16 de dez. de 2010

Os Crimes da Ditadura

Muitos jovens ouviram falar da ditadura, de seus crimes e repressão, mas não fazem nem uma idéia do que esse período tão recente da história brasileira e latino-americana representa.  Os dois artigos abaixo talvez tragam algum esclarecimento.

O primeiro artigo, A Condenação do Brasil na OEA, deixa evidente que há muitos militares, ainda ativos ou já na reserva, com medo de terem que responder pelos crimes que cometeram.  O artigo também destaca o fato de que está havendo algum progresso na luta para que a justiça seja feita.  Isso talvez seja um aviso para aqueles militares que, hoje, possam ainda estar pensando em barrar as mudanças a favor da maioria (e contra os interesses da elite mesquinha) que o processo democrático está propiciando.
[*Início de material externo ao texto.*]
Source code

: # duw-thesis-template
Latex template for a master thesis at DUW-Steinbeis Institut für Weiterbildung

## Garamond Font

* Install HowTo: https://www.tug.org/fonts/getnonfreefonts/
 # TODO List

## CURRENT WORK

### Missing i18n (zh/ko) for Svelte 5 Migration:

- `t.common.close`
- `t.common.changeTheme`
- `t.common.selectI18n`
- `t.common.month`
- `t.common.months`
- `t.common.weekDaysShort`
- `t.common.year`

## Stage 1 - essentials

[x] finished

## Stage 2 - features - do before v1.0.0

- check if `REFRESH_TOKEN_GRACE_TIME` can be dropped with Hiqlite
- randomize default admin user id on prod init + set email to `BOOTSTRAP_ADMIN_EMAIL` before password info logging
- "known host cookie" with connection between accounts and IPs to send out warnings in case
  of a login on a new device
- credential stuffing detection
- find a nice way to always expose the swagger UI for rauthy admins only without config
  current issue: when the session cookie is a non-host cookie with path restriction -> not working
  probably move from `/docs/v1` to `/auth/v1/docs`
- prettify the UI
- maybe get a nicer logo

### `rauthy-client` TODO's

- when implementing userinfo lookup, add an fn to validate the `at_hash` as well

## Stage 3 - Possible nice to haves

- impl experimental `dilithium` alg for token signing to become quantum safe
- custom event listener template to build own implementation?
Recomendo também a leitura do segundo artigo, entitulado A Volta do Pêndulo.  Nesse artigo, ao qual adicionei meus comentários, um curto apanhado é feito sobre o que ocorreu em diversos países latino-americanos naquele doloroso período da nossa história.  Esse resumo nos mostra claramente que os países latino-americanos precisam se aliar em defesa de seu interesse comum:  a defesa da sua soberania.

[NOTA:  estes artigos apresentam algumas revisões e comentários feitos por mim (em verde).]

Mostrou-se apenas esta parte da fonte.